Souvarine laat ons in z'n boek zien welke grote blunders Stalin beging, zowel in z'n binnenlandse politiek (de collectivisatie) als in z'n buitenlandse t.o.v. China, Duitsland, Finland. Maar in al die gevallen was Rusland en was het regeringsapparaat sterk genoeg om hem ten slotte toch door de moeilijkheden heen te helpen.

 

In het boek van Trotzky vindt men dit alles ook, maar aan de ene kant meer beperkt, want het boek gaat eigenlijk slechts tot 1923, aan de andere kant veel uitvoeriger, want Trotzky geeft onnoemelijk veel documentatie en détails. En voor Trotzky is het buitengewoon belangrijk na te gaan wat de betrekkingen tussen Stalin en Lenin waren, en in welk geval Lenin afkeuringen uitsprak, of waar z'n goedkeuringen, als ze er waren, toch maar vrij koeltjes klonken etc. etc. Dat alles mag van belang zijn voor mensen die menen dat iedere uiting van Lenin van wereldhistorische betekenis is, voor de normale lezer wordt het op den duur vervelend. En leden van de C.P.N. e.d. voor wie Stalin de feilloze opvolger van de onfeilbare Lenin is, zullen nu eenmaal geen boek lezen van de duivel Trotzky, noch enig ander boek dat door Moscou is afgekeurd.

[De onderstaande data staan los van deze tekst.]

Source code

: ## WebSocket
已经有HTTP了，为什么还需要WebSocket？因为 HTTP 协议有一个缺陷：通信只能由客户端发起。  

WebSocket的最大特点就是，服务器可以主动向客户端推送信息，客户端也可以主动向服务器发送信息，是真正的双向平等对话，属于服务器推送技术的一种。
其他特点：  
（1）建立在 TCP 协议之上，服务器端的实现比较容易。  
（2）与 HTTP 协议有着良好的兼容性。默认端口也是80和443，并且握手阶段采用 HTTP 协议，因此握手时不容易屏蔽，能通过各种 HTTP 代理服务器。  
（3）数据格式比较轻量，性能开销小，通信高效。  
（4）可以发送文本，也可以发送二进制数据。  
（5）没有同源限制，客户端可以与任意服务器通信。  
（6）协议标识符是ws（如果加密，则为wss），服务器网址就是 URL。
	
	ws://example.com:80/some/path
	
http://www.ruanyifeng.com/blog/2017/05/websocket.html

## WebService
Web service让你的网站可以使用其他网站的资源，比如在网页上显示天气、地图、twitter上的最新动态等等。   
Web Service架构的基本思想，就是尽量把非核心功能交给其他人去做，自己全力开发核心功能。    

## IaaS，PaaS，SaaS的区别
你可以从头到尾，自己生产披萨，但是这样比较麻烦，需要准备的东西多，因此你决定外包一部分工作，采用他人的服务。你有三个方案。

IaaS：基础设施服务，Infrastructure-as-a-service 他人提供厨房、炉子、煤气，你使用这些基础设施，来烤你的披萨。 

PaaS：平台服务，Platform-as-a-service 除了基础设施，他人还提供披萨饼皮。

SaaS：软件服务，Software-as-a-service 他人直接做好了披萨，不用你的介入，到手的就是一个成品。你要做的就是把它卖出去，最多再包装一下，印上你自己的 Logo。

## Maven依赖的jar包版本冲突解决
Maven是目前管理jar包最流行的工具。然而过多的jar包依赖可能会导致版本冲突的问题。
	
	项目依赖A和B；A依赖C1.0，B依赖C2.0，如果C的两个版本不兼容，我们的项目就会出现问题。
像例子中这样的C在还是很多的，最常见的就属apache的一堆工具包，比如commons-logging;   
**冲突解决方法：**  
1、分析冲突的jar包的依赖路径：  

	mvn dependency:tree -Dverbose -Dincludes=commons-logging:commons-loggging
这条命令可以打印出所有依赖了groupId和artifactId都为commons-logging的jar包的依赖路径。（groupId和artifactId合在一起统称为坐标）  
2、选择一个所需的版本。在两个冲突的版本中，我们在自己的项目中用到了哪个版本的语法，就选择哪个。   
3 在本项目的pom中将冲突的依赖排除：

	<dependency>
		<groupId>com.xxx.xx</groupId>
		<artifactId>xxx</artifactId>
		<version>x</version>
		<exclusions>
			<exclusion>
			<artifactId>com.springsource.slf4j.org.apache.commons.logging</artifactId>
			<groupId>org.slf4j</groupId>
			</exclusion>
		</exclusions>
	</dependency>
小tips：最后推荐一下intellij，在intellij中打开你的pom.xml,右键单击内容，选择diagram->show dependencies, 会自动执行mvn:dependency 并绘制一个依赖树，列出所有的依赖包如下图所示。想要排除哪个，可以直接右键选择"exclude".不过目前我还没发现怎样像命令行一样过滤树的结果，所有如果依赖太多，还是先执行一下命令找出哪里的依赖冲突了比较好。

Maar wellicht is dit alles van belang voor die intellectuelen die in de buurt van de C.P. leven, doch die nog, ‘verkeerde’ boeken mogen lezen. Zij horen van C.P.-kant dat Stalin altijd een geweldige rol speelde in de Bolsjewistische Partij, in de Russische Revolutie, in de Burgeroorlog etc. etc. Voor deze lieden zou het een onthulling zijn te lezen - overvloedig gedocumenteerd - hoe in al de boeken die in Rusland verschenen vóór 1923, de naam Stalin ternauwer-

[p. 48]

nood genoemd werd, en hoe zelfs 10 jaar later de geschiedvervalsing nog niet ver genoeg was gevorderd om de grote fouten die Stalin in de burgeroorlog beging, volkomen te verdoezelen. Dat Stalin b.v. verantwoordelijk was voor de nederlaag van het Rode Leger in de oorlog tegen Polen, zal voor velen een verrassing zijn.

Zo kan men bij Trotzky heel veel vinden dat voor degenen die de Russische Revolutie ernstig bestudeerd hebben geen nieuws is, maar dat voor heel wat ‘radicale’ intellectuelen een heilzame ontdekking zou zijn.

Doch we weten nu eenmaal dat onze ‘radicalen’ het nodig vinden ‘Napoleon’ te ‘ontmaskeren’, doch dat ze de zoveel noodzakelijker ontmaskering van Stalin niet alleen niet volbrengen, doch integendeel als een contra-revolutionnaire werkzaamheid zouden beschouwen. Op deze wijze maakt men zich vast acceptabel voor Professor in de geschiedvervalsing, als de Russen de baas worden, en weet men zich tegelijkertijd acceptabel te maken voor stompzinnige (zoal niet Fierlinger-achtige) socialisten, die nog niet inzien dat een aanval op Napoleon en een vergelijking van hem met Hitler, in onze dagen verdacht is, als men over Stalin zwijgt.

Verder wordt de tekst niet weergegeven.